The relationship of the book's title to the story is the emphasis placed by the ruling regime on controlling the population through criminalization of literature. The irony inherent in vesting in firemen the authority and responsibility for locating and burning books is at the core of Bradbury's novel.
Paper burst into flame at 451 degrees fahrenheit. The title thus indicates that fire will be a central motif of the novel. The metaphor of fire operates on more than one level: Montag functions initially as the fireman who, in this futuristic world, does not put out fires, but burns up books. So literally, the novel is about burning books. But a fire also begins to burn in Montag's soul as he increasingly questions the sterile life he and his wife, who attempts suicide, lead in a world of vacuous television programming and no books. This inner fire leads him to change his life, but also leads him to burn up his boss, Captain Beatty. Bradbury shows that fire can work in more than one way: it is destructive and also difficult to control: it can turn on and destroy the people who believe they are in charge of it. It also can become the kind of metaphoric inner fire that motivates creative change. The book's title would have also brought back to early readers memories of the Nazi's burning books as part of their totalitarian regime and this negative association would have lead people to reject with horror a future world where books are burnt.

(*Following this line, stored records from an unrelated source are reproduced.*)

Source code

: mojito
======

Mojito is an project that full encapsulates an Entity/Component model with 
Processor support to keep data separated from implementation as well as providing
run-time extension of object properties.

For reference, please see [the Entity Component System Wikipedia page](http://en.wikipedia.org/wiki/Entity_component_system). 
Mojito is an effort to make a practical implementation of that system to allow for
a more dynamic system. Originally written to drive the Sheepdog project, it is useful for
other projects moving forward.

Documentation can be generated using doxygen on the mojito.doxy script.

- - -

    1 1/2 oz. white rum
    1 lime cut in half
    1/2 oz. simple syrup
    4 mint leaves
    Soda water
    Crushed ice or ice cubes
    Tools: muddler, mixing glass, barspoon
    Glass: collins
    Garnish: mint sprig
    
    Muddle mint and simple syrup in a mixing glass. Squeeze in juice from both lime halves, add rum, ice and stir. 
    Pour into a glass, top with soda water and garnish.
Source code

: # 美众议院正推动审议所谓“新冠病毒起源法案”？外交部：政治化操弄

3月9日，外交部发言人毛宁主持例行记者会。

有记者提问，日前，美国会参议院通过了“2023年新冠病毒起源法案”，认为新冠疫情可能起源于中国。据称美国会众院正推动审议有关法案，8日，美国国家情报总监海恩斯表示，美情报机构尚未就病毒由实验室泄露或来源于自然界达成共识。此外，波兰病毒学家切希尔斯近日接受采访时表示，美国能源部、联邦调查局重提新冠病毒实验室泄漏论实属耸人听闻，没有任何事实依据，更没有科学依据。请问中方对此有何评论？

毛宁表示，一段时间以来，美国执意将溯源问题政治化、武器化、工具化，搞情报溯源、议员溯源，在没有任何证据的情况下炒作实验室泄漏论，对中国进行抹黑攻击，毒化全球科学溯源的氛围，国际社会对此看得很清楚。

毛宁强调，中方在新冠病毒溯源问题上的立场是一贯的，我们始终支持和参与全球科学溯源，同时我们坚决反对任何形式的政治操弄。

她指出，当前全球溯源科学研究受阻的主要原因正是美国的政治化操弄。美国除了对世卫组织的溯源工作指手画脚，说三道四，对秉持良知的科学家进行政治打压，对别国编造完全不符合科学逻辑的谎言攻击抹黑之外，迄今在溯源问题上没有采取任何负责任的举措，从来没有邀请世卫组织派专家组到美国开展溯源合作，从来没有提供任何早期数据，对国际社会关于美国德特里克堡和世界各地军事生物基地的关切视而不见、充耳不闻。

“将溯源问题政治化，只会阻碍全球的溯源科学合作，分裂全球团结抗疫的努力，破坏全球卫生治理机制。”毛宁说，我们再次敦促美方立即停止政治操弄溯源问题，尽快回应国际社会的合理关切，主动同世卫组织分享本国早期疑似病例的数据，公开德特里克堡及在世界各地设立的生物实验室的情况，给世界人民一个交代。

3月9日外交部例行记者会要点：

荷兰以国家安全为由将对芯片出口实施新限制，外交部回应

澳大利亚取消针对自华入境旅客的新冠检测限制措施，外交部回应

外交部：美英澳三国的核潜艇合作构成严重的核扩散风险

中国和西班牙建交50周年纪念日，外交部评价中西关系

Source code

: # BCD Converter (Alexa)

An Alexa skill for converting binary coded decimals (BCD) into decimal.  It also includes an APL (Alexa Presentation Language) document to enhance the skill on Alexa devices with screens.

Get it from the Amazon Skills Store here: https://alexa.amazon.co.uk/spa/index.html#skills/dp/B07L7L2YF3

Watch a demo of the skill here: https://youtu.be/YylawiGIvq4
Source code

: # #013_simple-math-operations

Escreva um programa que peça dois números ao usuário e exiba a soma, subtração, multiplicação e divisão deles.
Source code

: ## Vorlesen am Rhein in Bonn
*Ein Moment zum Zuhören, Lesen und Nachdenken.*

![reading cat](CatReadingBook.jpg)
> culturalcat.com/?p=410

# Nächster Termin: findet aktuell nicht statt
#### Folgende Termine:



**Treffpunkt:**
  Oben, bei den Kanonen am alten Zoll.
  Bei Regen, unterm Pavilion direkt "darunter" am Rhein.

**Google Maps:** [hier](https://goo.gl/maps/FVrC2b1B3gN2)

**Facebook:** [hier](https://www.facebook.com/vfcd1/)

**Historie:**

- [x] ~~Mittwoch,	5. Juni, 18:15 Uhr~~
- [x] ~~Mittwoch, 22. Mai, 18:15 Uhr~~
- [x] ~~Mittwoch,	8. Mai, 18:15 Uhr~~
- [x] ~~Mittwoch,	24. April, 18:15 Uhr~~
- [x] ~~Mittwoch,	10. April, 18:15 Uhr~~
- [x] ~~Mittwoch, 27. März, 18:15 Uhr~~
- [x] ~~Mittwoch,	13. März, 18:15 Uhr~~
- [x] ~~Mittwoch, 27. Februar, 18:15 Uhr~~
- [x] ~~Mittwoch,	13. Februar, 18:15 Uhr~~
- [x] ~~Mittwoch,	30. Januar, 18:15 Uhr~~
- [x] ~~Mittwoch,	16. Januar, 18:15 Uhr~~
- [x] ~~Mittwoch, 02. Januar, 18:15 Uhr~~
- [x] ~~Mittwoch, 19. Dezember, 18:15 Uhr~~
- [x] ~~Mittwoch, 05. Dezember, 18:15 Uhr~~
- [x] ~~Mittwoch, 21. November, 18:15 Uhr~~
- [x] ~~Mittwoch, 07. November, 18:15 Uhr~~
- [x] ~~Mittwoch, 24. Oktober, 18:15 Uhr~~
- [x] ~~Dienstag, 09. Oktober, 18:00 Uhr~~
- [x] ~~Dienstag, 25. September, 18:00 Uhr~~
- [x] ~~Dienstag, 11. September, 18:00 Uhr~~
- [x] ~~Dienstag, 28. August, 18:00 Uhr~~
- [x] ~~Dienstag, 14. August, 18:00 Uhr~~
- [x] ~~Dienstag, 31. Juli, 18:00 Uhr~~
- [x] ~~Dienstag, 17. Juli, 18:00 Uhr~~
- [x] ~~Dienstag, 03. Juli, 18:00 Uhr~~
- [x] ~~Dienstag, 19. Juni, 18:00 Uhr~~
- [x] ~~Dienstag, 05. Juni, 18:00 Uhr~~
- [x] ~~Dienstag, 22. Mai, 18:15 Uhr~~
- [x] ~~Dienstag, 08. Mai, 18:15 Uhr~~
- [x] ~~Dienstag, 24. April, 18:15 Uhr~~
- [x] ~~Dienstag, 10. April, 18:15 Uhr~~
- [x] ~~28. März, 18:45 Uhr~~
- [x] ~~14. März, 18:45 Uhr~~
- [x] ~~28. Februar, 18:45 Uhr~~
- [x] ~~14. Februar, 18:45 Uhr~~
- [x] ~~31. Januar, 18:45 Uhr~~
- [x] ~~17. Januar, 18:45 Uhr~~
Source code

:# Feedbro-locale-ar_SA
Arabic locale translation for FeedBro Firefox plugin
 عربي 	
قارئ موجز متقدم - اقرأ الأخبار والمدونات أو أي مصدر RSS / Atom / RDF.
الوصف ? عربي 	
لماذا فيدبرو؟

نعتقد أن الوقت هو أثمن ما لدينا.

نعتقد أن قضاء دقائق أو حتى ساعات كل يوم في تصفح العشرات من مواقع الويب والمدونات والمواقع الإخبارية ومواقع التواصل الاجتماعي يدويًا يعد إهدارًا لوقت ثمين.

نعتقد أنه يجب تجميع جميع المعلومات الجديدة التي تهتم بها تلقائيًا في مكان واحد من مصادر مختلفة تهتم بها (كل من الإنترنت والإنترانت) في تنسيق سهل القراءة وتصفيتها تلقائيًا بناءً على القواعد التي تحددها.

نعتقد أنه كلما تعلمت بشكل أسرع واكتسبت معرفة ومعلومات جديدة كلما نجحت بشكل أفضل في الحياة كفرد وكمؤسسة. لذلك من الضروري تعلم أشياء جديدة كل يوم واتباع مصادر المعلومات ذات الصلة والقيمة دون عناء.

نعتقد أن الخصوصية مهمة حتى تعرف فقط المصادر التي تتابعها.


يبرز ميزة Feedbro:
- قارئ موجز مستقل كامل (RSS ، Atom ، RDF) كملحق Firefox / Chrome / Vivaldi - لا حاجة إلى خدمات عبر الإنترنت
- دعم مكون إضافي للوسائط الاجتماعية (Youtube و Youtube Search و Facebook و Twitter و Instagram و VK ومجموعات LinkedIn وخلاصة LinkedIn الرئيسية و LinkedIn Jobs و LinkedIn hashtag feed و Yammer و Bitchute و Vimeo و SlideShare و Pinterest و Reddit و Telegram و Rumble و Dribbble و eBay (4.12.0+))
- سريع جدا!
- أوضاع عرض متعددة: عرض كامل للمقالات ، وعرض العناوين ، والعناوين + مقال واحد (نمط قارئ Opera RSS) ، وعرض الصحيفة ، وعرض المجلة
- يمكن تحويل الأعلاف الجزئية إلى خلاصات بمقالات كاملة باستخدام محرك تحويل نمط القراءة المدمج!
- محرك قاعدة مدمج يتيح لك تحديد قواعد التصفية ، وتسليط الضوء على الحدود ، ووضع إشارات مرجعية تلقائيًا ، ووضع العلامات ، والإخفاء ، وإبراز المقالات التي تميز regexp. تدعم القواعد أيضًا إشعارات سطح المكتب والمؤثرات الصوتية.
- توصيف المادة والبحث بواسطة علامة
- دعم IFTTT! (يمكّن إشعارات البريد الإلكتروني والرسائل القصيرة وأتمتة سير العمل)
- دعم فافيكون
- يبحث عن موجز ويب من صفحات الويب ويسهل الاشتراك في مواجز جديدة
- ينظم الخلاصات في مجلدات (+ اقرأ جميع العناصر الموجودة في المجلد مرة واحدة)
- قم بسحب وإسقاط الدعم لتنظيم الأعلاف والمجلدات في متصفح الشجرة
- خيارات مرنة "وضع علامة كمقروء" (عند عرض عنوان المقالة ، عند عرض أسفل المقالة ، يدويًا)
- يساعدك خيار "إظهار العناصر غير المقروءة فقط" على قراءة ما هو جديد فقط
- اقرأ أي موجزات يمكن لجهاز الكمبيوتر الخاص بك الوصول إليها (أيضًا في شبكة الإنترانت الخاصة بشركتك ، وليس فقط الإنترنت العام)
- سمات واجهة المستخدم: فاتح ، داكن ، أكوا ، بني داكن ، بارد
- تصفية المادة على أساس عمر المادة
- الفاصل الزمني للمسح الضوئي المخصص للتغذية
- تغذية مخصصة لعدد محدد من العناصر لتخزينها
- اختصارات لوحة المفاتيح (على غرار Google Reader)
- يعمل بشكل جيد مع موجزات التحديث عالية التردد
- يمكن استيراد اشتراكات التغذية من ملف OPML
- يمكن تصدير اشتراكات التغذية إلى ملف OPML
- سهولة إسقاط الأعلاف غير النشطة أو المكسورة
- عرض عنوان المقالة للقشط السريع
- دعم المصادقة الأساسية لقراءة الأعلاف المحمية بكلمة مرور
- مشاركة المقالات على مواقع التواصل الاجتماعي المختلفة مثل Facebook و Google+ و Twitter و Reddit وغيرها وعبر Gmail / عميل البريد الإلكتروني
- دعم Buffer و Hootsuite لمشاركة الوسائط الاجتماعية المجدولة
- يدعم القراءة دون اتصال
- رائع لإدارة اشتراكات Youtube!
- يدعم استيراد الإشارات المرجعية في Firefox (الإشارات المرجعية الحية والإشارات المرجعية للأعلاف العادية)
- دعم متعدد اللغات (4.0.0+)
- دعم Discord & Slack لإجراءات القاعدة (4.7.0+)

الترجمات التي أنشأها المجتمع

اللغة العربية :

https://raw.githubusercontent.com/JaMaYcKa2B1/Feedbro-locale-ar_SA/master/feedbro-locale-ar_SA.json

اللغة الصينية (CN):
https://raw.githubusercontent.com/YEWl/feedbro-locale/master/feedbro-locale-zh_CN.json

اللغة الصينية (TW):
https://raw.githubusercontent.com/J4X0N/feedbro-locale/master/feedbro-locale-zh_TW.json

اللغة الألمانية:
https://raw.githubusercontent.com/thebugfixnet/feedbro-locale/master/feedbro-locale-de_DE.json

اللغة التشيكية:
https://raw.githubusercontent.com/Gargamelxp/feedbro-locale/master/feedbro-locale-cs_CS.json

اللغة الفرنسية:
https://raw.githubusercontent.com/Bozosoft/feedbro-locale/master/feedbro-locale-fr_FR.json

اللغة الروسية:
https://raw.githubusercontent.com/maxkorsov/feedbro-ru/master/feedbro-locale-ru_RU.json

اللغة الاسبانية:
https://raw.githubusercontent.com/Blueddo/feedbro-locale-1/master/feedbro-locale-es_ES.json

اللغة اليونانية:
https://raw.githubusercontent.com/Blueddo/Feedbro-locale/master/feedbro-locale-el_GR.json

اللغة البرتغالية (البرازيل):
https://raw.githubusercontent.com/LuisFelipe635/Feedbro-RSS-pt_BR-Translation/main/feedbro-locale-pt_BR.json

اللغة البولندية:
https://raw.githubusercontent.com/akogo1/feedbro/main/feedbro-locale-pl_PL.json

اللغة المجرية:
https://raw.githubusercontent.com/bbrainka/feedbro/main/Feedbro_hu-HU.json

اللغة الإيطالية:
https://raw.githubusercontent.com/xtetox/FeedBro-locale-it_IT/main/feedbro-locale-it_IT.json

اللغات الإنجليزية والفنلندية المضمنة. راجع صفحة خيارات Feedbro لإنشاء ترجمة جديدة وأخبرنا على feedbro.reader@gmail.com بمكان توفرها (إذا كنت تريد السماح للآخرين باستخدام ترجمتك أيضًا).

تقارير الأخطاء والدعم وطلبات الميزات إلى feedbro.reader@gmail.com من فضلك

451 degress is the temperature at which books burn. Since the events center around "burning books" - which is the ultimate form of censoring, the title Fahrenheir 451 is representative of the heat, temperature and burning of the books.
451 degrees Fahrenheit is the temperature at which paper ignites.The irony is that the "firemen" in the book do not put out fires, they burn books that have been banned by the government.
The significance of the title "Fahrenheit 451" is 451 degree Fahrenheit is the temperature at which paper burns.
451 F is the degree at which paper burns. It is a coincidental fact that 451 F is the title of the book as Rod Bradbury did not do any actual research. This is associated with the censorship in the book.
451 degrees is the temperture that paper burns. That is why the novel is titled that. The fireman in the book don't put out fires but burn books instead. The ironic thing is that Ray Bradbury didn't really research the fact but decided to title his book that anyway. It ended up his guess was correct!